#### Directions for this task
Below are the records. Retype exactly the lines between the lines holding "fragmentation spikes are" and "we add structural", inclusive.

#### Provided records
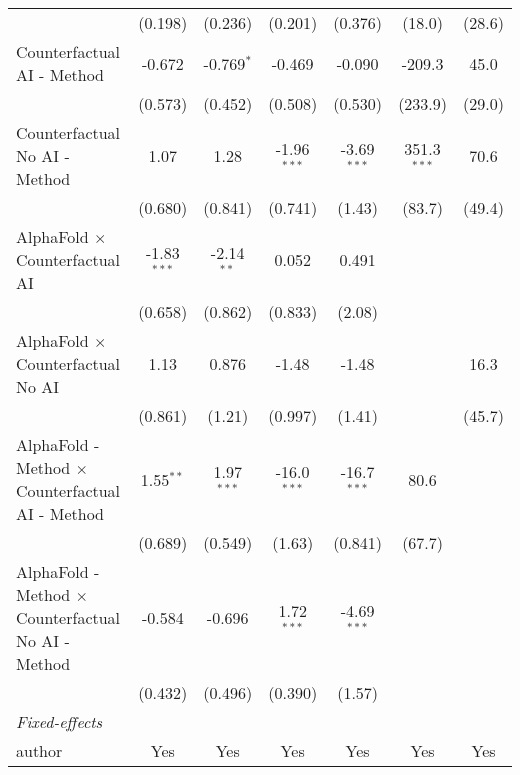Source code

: \begin{tabular}{lcccccc}
                                                              & (0.198)       & (0.236)      & (0.201)       & (0.376)       & (18.0)        & (28.6)\\   
   Counterfactual AI - Method                                 & -0.672        & -0.769$^{*}$ & -0.469        & -0.090        & -209.3        & 45.0\\   
                                                              & (0.573)       & (0.452)      & (0.508)       & (0.530)       & (233.9)       & (29.0)\\   
   Counterfactual No AI - Method                              & 1.07          & 1.28         & -1.96$^{***}$ & -3.69$^{***}$ & 351.3$^{***}$ & 70.6\\   
                                                              & (0.680)       & (0.841)      & (0.741)       & (1.43)        & (83.7)        & (49.4)\\   
   AlphaFold $\times$ Counterfactual AI                       & -1.83$^{***}$ & -2.14$^{**}$ & 0.052         & 0.491         &               &   \\   
                                                              & (0.658)       & (0.862)      & (0.833)       & (2.08)        &               &   \\   
   AlphaFold $\times$ Counterfactual No AI                    & 1.13          & 0.876        & -1.48         & -1.48         &               & 16.3\\   
                                                              & (0.861)       & (1.21)       & (0.997)       & (1.41)        &               & (45.7)\\   
   AlphaFold - Method $\times$ Counterfactual AI - Method     & 1.55$^{**}$   & 1.97$^{***}$ & -16.0$^{***}$ & -16.7$^{***}$ & 80.6          &   \\   
                                                              & (0.689)       & (0.549)      & (1.63)        & (0.841)       & (67.7)        &   \\   
   AlphaFold - Method $\times$ Counterfactual No AI - Method  & -0.584        & -0.696       & 1.72$^{***}$  & -4.69$^{***}$ &               &   \\   
                                                              & (0.432)       & (0.496)      & (0.390)       & (1.57)        &               &   \\   
   \midrule
   \emph{Fixed-effects}\\
   author                                                     & Yes           & Yes          & Yes           & Yes           & Yes           & Yes\\  

\end{tabular}

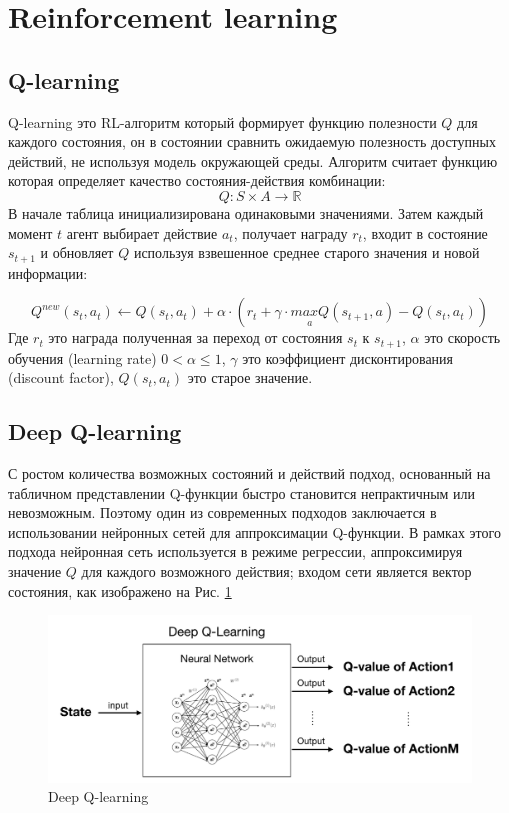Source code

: \documentclass{letask}
\begin{document}
\section{Reinforcement learning}
\subsection{Q-learning}
Q-learning это RL-алгоритм который формирует функцию полезности $Q$ для каждого состояния, он в состоянии сравнить ожидаемую полезность доступных действий, не используя модель окружающей среды. Алгоритм считает функцию которая определяет качество состояния-действия комбинации:
\begin{equation}
Q : S \times A \rightarrow \mathbb{R}
\end{equation}
В начале таблица инициализирована одинаковыми значениями. Затем каждый момент $t$ агент выбирает действие $a_t$, получает награду $r_t$, входит в состояние $s_{t+1}$ и обновляет $Q$ используя взвешенное среднее старого значения и новой информации:

\begin{equation}
Q^{new}(s_t,a_t) \leftarrow Q(s_t,a_t)+ \alpha \cdot (r_t + \gamma \cdot \underset{a}{maxQ}(s_{t+1},a)-Q(s_t,a_t))
\end{equation}
Где $r_t$ это награда полученная за переход от состояния $s_t$ к $s_{t+1}$, $\alpha$ это скорость обучения (learning rate) $0<\alpha \leq 1$, $\gamma$ это коэффициент дисконтирования (discount factor), $Q(s_t,a_t)$ это старое значение.

\subsection{Deep Q-learning}
С ростом количества возможных состояний и действий подход, основанный на табличном представлении Q-функции быстро становится непрактичным или невозможным. Поэтому один из современных подходов заключается в использовании нейронных сетей для аппроксимации Q-функции. В рамках этого подхода нейронная сеть используется в режиме регрессии, аппроксимируя значение $Q$ для каждого возможного действия; входом сети является вектор состояния, как изображено на Рис. \ref{deep_q_learning}

\begin{figure}[h]
\centering
\includegraphics[scale=0.32]{deep_q_learning.png}
\caption{Deep Q-learning}
\label{deep_q_learning}
\end{figure}
\end{document}

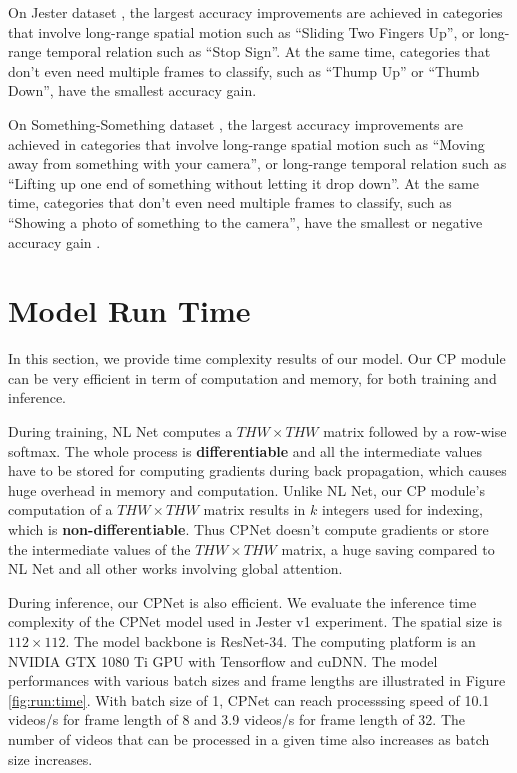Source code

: \documentclass[10pt,twocolumn,letterpaper]{article}
\begin{document}
On Jester dataset \cite{Jester}, the largest accuracy improvements are achieved in categories that involve long-range spatial motion such as ``Sliding Two Fingers Up'', or long-range temporal relation such as ``Stop Sign''. At the same time, categories that don't even need multiple frames to classify, such as ``Thump Up'' or ``Thumb Down'', have the smallest accuracy gain.

On Something-Something dataset \cite{Something:Something}, the largest accuracy improvements are achieved in categories that involve long-range spatial motion such as ``Moving away from something with your camera'', or long-range temporal relation such as ``Lifting up one end of something without letting it drop down''. At the same time, categories that don't even need multiple frames to classify, such as ``Showing a photo of something to the camera'', have the smallest or negative accuracy gain .



\section{Model Run Time}
\label{sec:model:run:time}

In this section, we provide time complexity results of our model.
Our CP module can be very efficient in term of computation and memory, for both training and inference. 

During training, NL Net \cite{NLNet} computes a  $THW\times THW$ matrix followed by a row-wise softmax. The whole process is \textbf{differentiable} and all the intermediate values have to be stored for computing gradients during back propagation, which causes huge overhead in memory and computation. Unlike NL Net, our CP module's computation of a $THW\times THW$ matrix results in $k$ integers used for indexing, which is \textbf{non-differentiable}.  Thus CPNet doesn't compute gradients or store the intermediate values of the $THW\times THW$ matrix, a huge saving compared to NL Net and all  other works involving global attention.

During inference, our CPNet is also efficient. We evaluate the inference time complexity of the CPNet model used in Jester v1 experiment. The spatial size is $112\times112$. The model backbone is ResNet-34. The computing platform is an NVIDIA GTX 1080 Ti GPU with Tensorflow and cuDNN. The model performances with various batch sizes and frame lengths are illustrated in Figure \ref{fig:run:time}. With batch size of 1, CPNet can reach processsing speed of 10.1 videos/s for frame length of 8 and 3.9 videos/s for frame length of 32. The number of videos that can be processed in a given time also increases as batch size increases.   
\end{document}
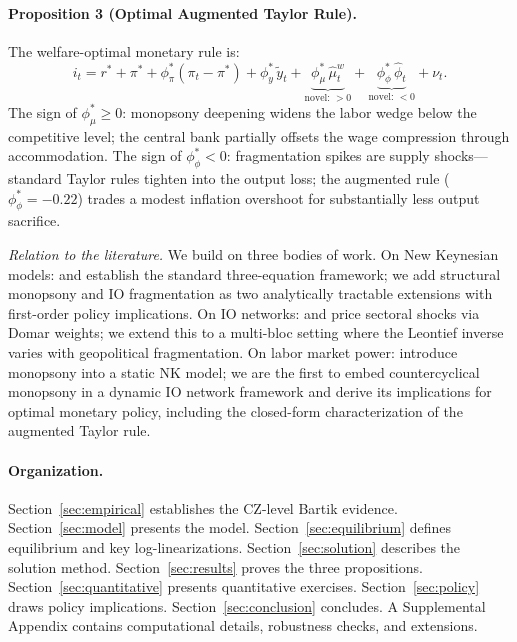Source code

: \paragraph{Proposition 3 (Optimal Augmented Taylor Rule).}
The welfare-optimal monetary rule is:
\begin{equation*}
  i_t = r^* + \pi^* + \phi_\pi^*(\pi_t - \pi^*) + \phi_y^*\,\tilde{y}_t
        + \underbrace{\phi_\mu^*\,\hat\mu_t^w}_{\text{novel: }>0}
        + \underbrace{\phi_\phi^*\,\hat\phi_t}_{\text{novel: }<0} + \nu_t.
\end{equation*}
The sign of $\phi_\mu^* \geq 0$: monopsony deepening widens the labor
wedge below the competitive level; the central bank partially offsets
the wage compression through accommodation.
The sign of $\phi_\phi^* < 0$:
fragmentation spikes are supply shocks---standard Taylor rules tighten into
the output loss; the augmented rule ($\phi_\phi^* = -0.22$) trades a modest
inflation overshoot for substantially less output sacrifice.

\textit{Relation to the literature.}
We build on three bodies of work. On New Keynesian models: \citet{clarida1999}
and \citet{woodford2003} establish the standard three-equation framework;
we add structural monopsony and IO fragmentation as two analytically tractable
extensions with first-order policy implications. On IO networks:
\citet{baqaee2019} and \citet{acemoglu2012} price sectoral shocks via Domar
weights; we extend this to a multi-bloc setting where the Leontief inverse
varies with geopolitical fragmentation. On labor market power:
\citet{berger2022monopsony} introduce monopsony into a static NK model;
we are the first to embed countercyclical monopsony in a dynamic IO network
framework and derive its implications for optimal monetary policy, including
the closed-form characterization of the augmented Taylor rule.

\paragraph{Organization.}

Section~\ref{sec:empirical} establishes the CZ-level Bartik evidence.
Section~\ref{sec:model} presents the model.
Section~\ref{sec:equilibrium} defines equilibrium and key log-linearizations.
Section~\ref{sec:solution} describes the solution method.
Section~\ref{sec:results} proves the three propositions.
Section~\ref{sec:quantitative} presents quantitative exercises.
Section~\ref{sec:policy} draws policy implications.
Section~\ref{sec:conclusion} concludes. A Supplemental Appendix contains
computational details, robustness checks, and extensions.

#### Answer space
fragmentation spikes are supply shocks---standard Taylor rules tighten into
the output loss; the augmented rule ($\phi_\phi^* = -0.22$) trades a modest
inflation overshoot for substantially less output sacrifice.

\textit{Relation to the literature.}
We build on three bodies of work. On New Keynesian models: \citet{clarida1999}
and \citet{woodford2003} establish the standard three-equation framework;
we add structural monopsony and IO fragmentation as two analytically tractable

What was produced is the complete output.